• sanırım bu aralar içinde bulunduğum durum.

    yaptığım hiçbir şeyden keyif alamıyorum. sürekli uyuyarak zaman geçirmeye çalışıyorum. eskiden saatlerce entry okurdum burada, bir şeyler öğrenirdim ki öğrenmek en sevdiğim aktivite ama ondan bile zevk almıyorum artık. oyun oynamak hayatımın bir parçası, o bile keyif vermiyor, 10 dakika bile katlanamıyorum, müzik dinleyemiyorum. her şey o kadar sıkıcı ve gereksiz geliyor ki. 2-3 hafta sonra kpss'ye çalışmaya başlayacağım, o hukuk-iktisat-muhasebe-maliye kitapları gözümde büyüyor, nasıl çalışacağım nasıl adapte olacağım hiçbir fikrim yok. sonunda mario oynayan kıza bağlayıp allah'ım yardım et nidaları atacağım muhtemelen.
  • kişinin daha önce zevk aldığı etkinliklerden zevk almaması durumudur.. depresyonla moral bozukluğunu ayırdığı için önemlidir.. anhedoni bir depresyon belirtisidir, hastalar kendini anlatırken "hiçbir şey yapmak istemiyorum" dediklerinde aslında bunu kastederler, tanı için de çok belirgin bir ölçüttür.
  • hedone, yunan mitolojisi'nde pysche* ve eros*un çocuğu olmakla beraber; 'hissel tatmin'in**antropomorflaştırılarak somutlaştırılmış tanrısıdır. hedonist kelimesinin kökeni de epikürcülerin izlediği bir akım olan hedonizm'den gelir. bir hedonist, ömrü boyunca takındığı her tavrın temelinde, hissel tatmin düzeyini arttırmaya yönelik bir tutum sergiler; başlıca motivasyonu hissel tatmin'e ulaşmaktır. *****

    19. yüzyılda theodule ribot isimli fransız psikolog ise, kökeni antik yunancadan gelen bu kelimenin başına, kelimeyi zıtlaştıran bir kök ekleyerek "hissel tatmin düzeyine ulaşamamak" durumunu işaret eden bir isim ortaya atmıştır.
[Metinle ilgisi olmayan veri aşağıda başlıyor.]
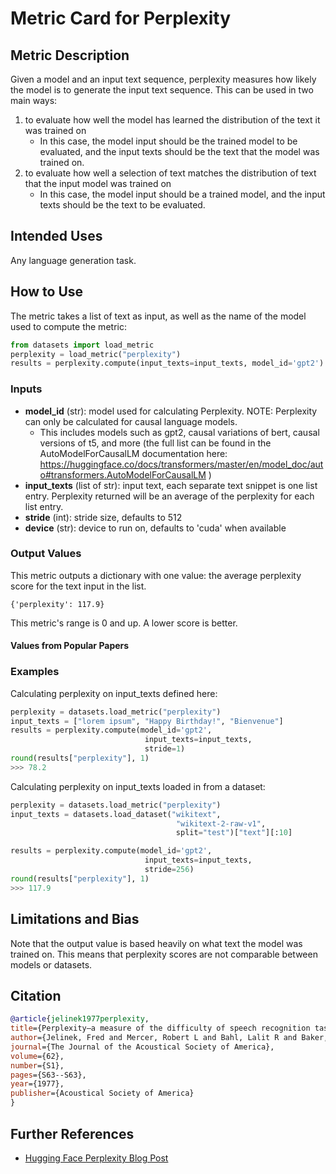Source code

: # Metric Card for Perplexity

## Metric Description
Given a model and an input text sequence, perplexity measures how likely the model is to generate the input text sequence. This can be used in two main ways:
1. to evaluate how well the model has learned the distribution of the text it was trained on
    - In this case, the model input should be the trained model to be evaluated, and the input texts should be the text that the model was trained on.
2. to evaluate how well a selection of text matches the distribution of text that the input model was trained on
    - In this case, the model input should be a trained model, and the input texts should be the text to be evaluated.

## Intended Uses
Any language generation task.

## How to Use

The metric takes a list of text as input, as well as the name of the model used to compute the metric:

```python
from datasets import load_metric
perplexity = load_metric("perplexity")
results = perplexity.compute(input_texts=input_texts, model_id='gpt2')
```

### Inputs
- **model_id** (str): model used for calculating Perplexity. NOTE: Perplexity can only be calculated for causal language models.
    - This includes models such as gpt2, causal variations of bert, causal versions of t5, and more (the full list can be found in the AutoModelForCausalLM documentation here: https://huggingface.co/docs/transformers/master/en/model_doc/auto#transformers.AutoModelForCausalLM )
- **input_texts** (list of str): input text, each separate text snippet is one list entry. Perplexity returned will be an average of the perplexity for each list entry.
- **stride** (int): stride size, defaults to 512
- **device** (str): device to run on, defaults to 'cuda' when available

### Output Values
This metric outputs a dictionary with one value: the average perplexity score for the text input in the list.

```
{'perplexity': 117.9}
```

This metric's range is 0 and up. A lower score is better.

#### Values from Popular Papers


### Examples
Calculating perplexity on input_texts defined here:
```python
perplexity = datasets.load_metric("perplexity")
input_texts = ["lorem ipsum", "Happy Birthday!", "Bienvenue"]
results = perplexity.compute(model_id='gpt2',
                              input_texts=input_texts,
                              stride=1)
round(results["perplexity"], 1)
>>> 78.2
```
Calculating perplexity on input_texts loaded in from a dataset:
```python
perplexity = datasets.load_metric("perplexity")
input_texts = datasets.load_dataset("wikitext",
                                     "wikitext-2-raw-v1",
                                     split="test")["text"][:10]

results = perplexity.compute(model_id='gpt2',
                              input_texts=input_texts,
                              stride=256)
round(results["perplexity"], 1)
>>> 117.9
```

## Limitations and Bias
Note that the output value is based heavily on what text the model was trained on. This means that perplexity scores are not comparable between models or datasets. 


## Citation

```bibtex
@article{jelinek1977perplexity,
title={Perplexity—a measure of the difficulty of speech recognition tasks},
author={Jelinek, Fred and Mercer, Robert L and Bahl, Lalit R and Baker, James K},
journal={The Journal of the Acoustical Society of America},
volume={62},
number={S1},
pages={S63--S63},
year={1977},
publisher={Acoustical Society of America}
}
```

## Further References
- [Hugging Face Perplexity Blog Post](https://huggingface.co/docs/transformers/perplexity)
    kısacası anhedoni, kişinin içinde herhangi bir arzu bulunmaması durumudur. bu durum, bireyin içinde gerçekleşen birtakım kimyasal etkileşimlerin semptomudur. ancak bu etkileşim elbette kendinden kaynaklanmaz. bunu illaki bir şey tetikleyecektir. yani ortada bir problem vardır. belki suçluluk duygusu, belki de uyarıcı kaynaklı bir tolerans gelişimi.

    anhedoni yaşıyorsanız eğer, "zavallı ben" kafasından kurtulup, içinde bulunduğunuz durumun bir sebep-sonuç ilişkisine bağlı olduğunu göz önünde bulundurarak, hayatınızı biraz incelemenizi öneririm. unutmayınki yanlış hissetmek diye bir şey yoktur. ve hepsinden ötesi; motivasyon kaynağınız, "hedone" olmak zorunda da değildir.
  • aksamları ruhumu ele geciren durum.
  • fransızlar ennui dermiş.
    ben ise yedi ceddine ... diyorum bu durumun.

    böyle bir el geldi, zevk aldığım ne varsa çekti içimden. yıllardır böyleydi ama artık dayanılmaz hal aldı.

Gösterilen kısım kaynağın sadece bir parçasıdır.